In later years these off-road short cuts and rat runs, became the on-road cycle paths which are now followed after debriefing from a gig or an event, going through which images to edit stating reasoning and/or output criteria. Helping out, packing down a gig, leads to a lot of nocturnal wandering with a camera bag and usually some empty card space. These are the originating conditions for `The Overnight Express` and `The Shoe Leather Taxi` monikers and titling coming into being however, as usual the project morphs, expands and contracts, changing it in subtle ways. Hopefully this is evolving the project and not making a tangent of the concept altogether.
It has now evolved into cycle paths as this was one of the only ways in which to organise and catalogue the various shoots and images as the project expanded to include all the cycle paths of hull and hopefully leave a trace of what was once common place then updated and transformed beyond recognition. How could I then classify or construct the work into a project. When I could not classify the work produced in my own head. The only commonality was the walkabout theme, and there was no construct to the project. Hull has a splendid cycle network taking you through all the best parts of town, down well-lit safe passageways free from harm and molestation. This allows me to wander around with my camera gear, tripod and such, searching for the photographic menu of the day and this is a big part of the problem. Depending on the weather, the time of day, the surroundings if you are walking along the street and photograph something then something then surely it is a street photograph. Not quite it may have been taken with the wrong camera.
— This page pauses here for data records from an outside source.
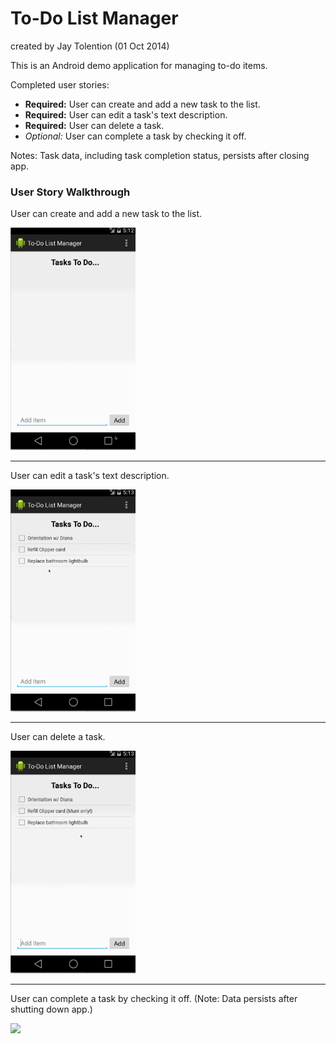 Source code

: # To-Do List Manager
created by Jay Tolention (01 Oct 2014)

This is an Android demo application for managing to-do items.

Completed user stories:
* __Required:__ User can create and add a new task to the list.
* __Required:__ User can edit a task's text description.
* __Required:__ User can delete a task.
* _Optional:_ User can complete a task by checking it off.

Notes:
Task data, including task completion status, persists after closing app.

### User Story Walkthrough

User can create and add a new task to the list.

<img src="https://raw.githubusercontent.com/jaytolentino/simpletodo/master/GIFs/simpletodo_addTask.gif" width="200"/>

- - -

User can edit a task's text description.

<img src="https://raw.githubusercontent.com/jaytolentino/simpletodo/master/GIFs/simpletodo_editDescr.gif" width="200"/>

- - -

User can delete a task.

<img src="https://raw.githubusercontent.com/jaytolentino/simpletodo/master/GIFs/simpletodo_deleteTask.gif" width="200"/>

- - -

User can complete a task by checking it off. (Note: Data persists after shutting down app.)

<img src="https://raw.githubusercontent.com/jaytolentino/simpletodo/master/GIFs/simpletodo_taskPersist.gif" width="200"/> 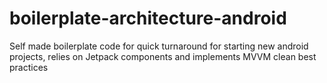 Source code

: # boilerplate-architecture-android
Self made boilerplate code for quick turnaround for starting new android projects, relies on Jetpack components and implements MVVM clean best practices 
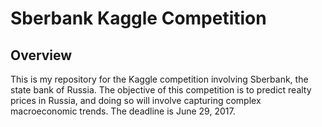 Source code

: # Sberbank Kaggle Competition
## Overview
This is my repository for the Kaggle competition involving Sberbank,
the state bank of Russia. The objective of this competition is to 
predict realty prices in Russia, and doing so will involve capturing 
complex macroeconomic trends. The deadline is June 29, 2017. 
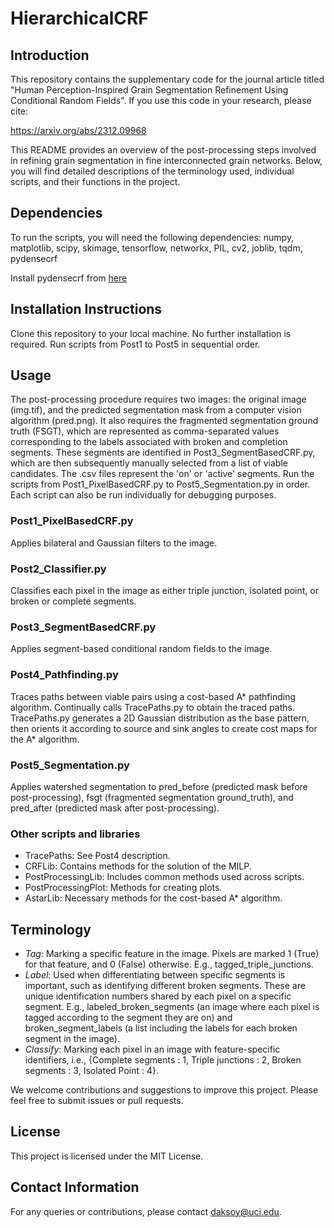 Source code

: # HierarchicalCRF

## Introduction
This repository contains the supplementary code for the journal article titled "Human Perception-Inspired Grain Segmentation Refinement Using Conditional Random Fields". If you use this code in your research, please cite:

https://arxiv.org/abs/2312.09968
<CITATION INFORMATION WILL BE PROVIDED ONCE AVAILABLE>

This README provides an overview of the post-processing steps involved in refining grain segmentation in fine interconnected grain networks. Below, you will find detailed descriptions of the terminology used, individual scripts, and their functions in the project.

## Dependencies
To run the scripts, you will need the following dependencies:
numpy, matplotlib, scipy, skimage, tensorflow, networkx, PIL, cv2, joblib, tqdm, pydensecrf

Install pydensecrf from [here](https://github.com/lucasb-eyer/pydensecrf)

## Installation Instructions
Clone this repository to your local machine. No further installation is required. Run scripts from Post1 to Post5 in sequential order.

## Usage
The post-processing procedure requires two images: the original image (img.tif), and the predicted segmentation mask from a computer vision algorithm (pred.png). It also requires the fragmented segmentation ground truth (FSGT), which are represented as comma-separated values corresponding to the labels associated with broken and completion segments. These segments are identified in Post3_SegmentBasedCRF.py, which are then subsequently manually selected from a list of viable candidates. The .csv files represent the 'on' or 'active' segments. Run the scripts from Post1_PixelBasedCRF.py to Post5_Segmentation.py in order. Each script can also be run individually for debugging purposes.

### Post1_PixelBasedCRF.py
Applies bilateral and Gaussian filters to the image.

### Post2_Classifier.py
Classifies each pixel in the image as either triple junction, isolated point, or broken or complete segments.

### Post3_SegmentBasedCRF.py
Applies segment-based conditional random fields to the image.

### Post4_Pathfinding.py
Traces paths between viable pairs using a cost-based A* pathfinding algorithm. Continually calls TracePaths.py to obtain the traced paths. TracePaths.py generates a 2D Gaussian distribution as the base pattern, then orients it according to source and sink angles to create cost maps for the A* algorithm.

### Post5_Segmentation.py
Applies watershed segmentation to pred_before (predicted mask before post-processing), fsgt (fragmented segmentation ground_truth), and pred_after (predicted mask after post-processing).

### Other scripts and libraries
- TracePaths: See Post4 description.
- CRFLib: Contains methods for the solution of the MILP.
- PostProcessingLib: Includes common methods used across scripts.
- PostProcessingPlot: Methods for creating plots.
- AstarLib: Necessary methods for the cost-based A* algorithm.

## Terminology
- *Tag*: Marking a specific feature in the image. Pixels are marked 1 (True) for that feature, and 0 (False) otherwise. E.g., tagged_triple_junctions.
- *Label*: Used when differentiating between specific segments is important, such as identifying different broken segments. These are unique identification numbers shared by each pixel on a specific segment. E.g., labeled_broken_segments (an image where each pixel is tagged according to the segment they are on) and broken_segment_labels (a list including the labels for each broken segment in the image).
- *Classify*: Marking each pixel in an image with feature-specific identifiers, i.e., {Complete segments : 1, Triple junctions : 2, Broken segments : 3, Isolated Point : 4}.

We welcome contributions and suggestions to improve this project. Please feel free to submit issues or pull requests.

## License
This project is licensed under the MIT License.

## Contact Information
For any queries or contributions, please contact [daksoy@uci.edu](daksoy@uci.edu).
“What, the wrong camera?” you ask.
“Yes,” say the aficionado’s. “You must use the same camera for authenticity.”
“So I have to walk around like Négre and Atget with a bespoke hand-made plate camera and accoutrements to take street photographs? Waiting around for between twenty minutes and eight hours depending on the process? Are you mad? When I can walk around with a little rucksack and a couple of lens and get the same thing?”
“No, you need a Leica rangefinder 35mm camera.”
“That specific one, why?”
“Yes, for authenticity, Street photography is about hunting down the images, just like the masters of the style in the early to mid-twentieth century. Reportage style like in the newspapers. You must have heard of weegee?”
“Oh so you run round like little kids playing 1930`s news reporters, like Clark Kent or Lois Lane?”
Street photography has evolved alongside camera technology. Can you imagine Nadar turning down one of the latest camera and lens combinations and radio controlled flashguns, instead of lugging boatloads of equipment around the catacombs of Paris? I think some folk are a little too nostalgic, either that, or seek relevance, authority or egotism in gaining credit and meaning for their ethics more than their imagery. For others volumes of mediocre snapshots churned out every day with a furious passion, because hitting defining moments is a lottery of position and chance. So I have to be out there doing it every day, which gives them an authentic voice in the practice of chance. Some even complain they need new lenses and cameras to achieve the results expected and cannot understand why their images are not comparable to their Facebook counterparts, even though their tripod legs are in the exact same position. Some see the compositions and are not technical enough to capture the image, whilst others with equipment and technical ability cannot see past the viewfinder for that captured in manual focus human interest image.
The `Defining Moment` is a mantra for the official street photographer who, in a photographic capture encompasses more than an easily understood example containing action or possibilities. What of the static images of no possibilities. Mr Bresson`s puddle jumper to his geometric patterns of architecture. If he is one of the grand fathers of street then both must be included, but there are not many practitioners who will take more than a few variations of standard scenes and push the boundaries of the genre.
This however does not help in cataloguing images and having an order or subject matter for the organisation of photographs taken whilst in the street. Most have no people, some have some people and some have lots of people.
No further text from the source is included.